_The problem_
Please find all lines in the data that hold the string "Create" and copy them.
Extracted data Block Start
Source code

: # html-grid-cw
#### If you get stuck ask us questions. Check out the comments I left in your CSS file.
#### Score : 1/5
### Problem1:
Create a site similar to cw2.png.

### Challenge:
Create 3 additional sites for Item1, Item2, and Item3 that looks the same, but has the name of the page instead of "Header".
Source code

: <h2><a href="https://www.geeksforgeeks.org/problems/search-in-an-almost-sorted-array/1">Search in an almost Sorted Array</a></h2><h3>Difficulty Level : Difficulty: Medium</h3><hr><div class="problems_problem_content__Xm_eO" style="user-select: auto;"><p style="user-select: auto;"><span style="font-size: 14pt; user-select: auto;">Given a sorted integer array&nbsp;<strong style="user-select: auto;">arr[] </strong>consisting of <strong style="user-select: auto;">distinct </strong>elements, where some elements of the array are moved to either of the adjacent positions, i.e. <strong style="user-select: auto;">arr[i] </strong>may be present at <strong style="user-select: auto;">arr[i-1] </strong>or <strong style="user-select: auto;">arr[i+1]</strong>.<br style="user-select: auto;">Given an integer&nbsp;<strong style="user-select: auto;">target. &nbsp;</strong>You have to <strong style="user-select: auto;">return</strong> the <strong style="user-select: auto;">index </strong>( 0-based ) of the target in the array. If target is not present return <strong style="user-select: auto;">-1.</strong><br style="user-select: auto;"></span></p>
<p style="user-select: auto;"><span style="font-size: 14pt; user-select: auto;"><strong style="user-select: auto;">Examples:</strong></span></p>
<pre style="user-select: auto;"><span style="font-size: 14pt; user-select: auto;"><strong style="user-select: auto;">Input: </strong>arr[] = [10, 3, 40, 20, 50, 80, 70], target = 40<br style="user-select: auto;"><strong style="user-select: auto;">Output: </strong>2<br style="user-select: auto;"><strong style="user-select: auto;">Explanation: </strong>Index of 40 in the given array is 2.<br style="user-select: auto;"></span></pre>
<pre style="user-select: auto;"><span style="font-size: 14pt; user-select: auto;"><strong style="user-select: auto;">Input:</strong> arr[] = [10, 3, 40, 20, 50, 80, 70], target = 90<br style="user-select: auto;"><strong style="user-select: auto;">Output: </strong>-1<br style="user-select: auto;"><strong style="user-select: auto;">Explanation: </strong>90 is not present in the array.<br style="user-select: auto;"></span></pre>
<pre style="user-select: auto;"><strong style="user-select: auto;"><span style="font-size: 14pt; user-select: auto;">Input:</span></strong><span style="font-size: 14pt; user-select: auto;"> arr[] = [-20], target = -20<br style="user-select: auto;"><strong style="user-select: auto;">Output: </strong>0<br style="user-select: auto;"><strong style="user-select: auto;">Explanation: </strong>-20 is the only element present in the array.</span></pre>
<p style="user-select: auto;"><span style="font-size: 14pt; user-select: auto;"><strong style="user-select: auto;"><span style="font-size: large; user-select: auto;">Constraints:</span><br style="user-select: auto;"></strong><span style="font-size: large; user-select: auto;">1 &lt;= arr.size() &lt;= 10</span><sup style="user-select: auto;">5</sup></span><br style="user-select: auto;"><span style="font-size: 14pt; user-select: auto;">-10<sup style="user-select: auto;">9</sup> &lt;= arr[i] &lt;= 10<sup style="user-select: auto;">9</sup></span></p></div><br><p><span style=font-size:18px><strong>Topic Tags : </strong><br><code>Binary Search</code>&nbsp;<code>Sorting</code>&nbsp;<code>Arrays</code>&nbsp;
Extracted data Block End
_Written answer_
Create a site similar to cw2.png.
Create 3 additional sites for Item1, Item2, and Item3 that looks the same, but has the name of the page instead of "Header".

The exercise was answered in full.